Please work out how many lines in the data below hold the word "path", and state only the number.
==================================================
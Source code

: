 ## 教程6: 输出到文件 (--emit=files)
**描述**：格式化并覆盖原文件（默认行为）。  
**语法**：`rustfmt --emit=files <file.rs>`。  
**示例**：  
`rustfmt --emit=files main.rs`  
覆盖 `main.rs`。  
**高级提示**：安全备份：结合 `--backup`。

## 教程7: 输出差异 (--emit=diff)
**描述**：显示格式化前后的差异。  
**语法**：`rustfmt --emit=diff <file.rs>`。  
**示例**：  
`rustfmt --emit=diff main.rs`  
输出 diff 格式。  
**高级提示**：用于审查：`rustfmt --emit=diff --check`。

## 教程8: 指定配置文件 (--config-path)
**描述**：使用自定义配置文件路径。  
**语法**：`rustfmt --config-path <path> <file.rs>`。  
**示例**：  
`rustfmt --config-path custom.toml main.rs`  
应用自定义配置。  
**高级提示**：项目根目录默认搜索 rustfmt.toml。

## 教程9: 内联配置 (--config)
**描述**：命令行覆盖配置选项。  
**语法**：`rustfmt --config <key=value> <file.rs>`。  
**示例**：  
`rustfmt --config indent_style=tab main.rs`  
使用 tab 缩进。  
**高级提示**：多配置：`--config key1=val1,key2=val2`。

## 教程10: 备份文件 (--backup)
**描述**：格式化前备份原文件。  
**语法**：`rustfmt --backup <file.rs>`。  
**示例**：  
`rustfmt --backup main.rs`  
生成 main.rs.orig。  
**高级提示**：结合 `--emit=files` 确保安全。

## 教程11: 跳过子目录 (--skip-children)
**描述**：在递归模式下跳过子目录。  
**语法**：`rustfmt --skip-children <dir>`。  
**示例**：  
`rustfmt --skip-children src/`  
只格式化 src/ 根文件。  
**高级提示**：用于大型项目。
==================================================
OUTPUT BELOW: 3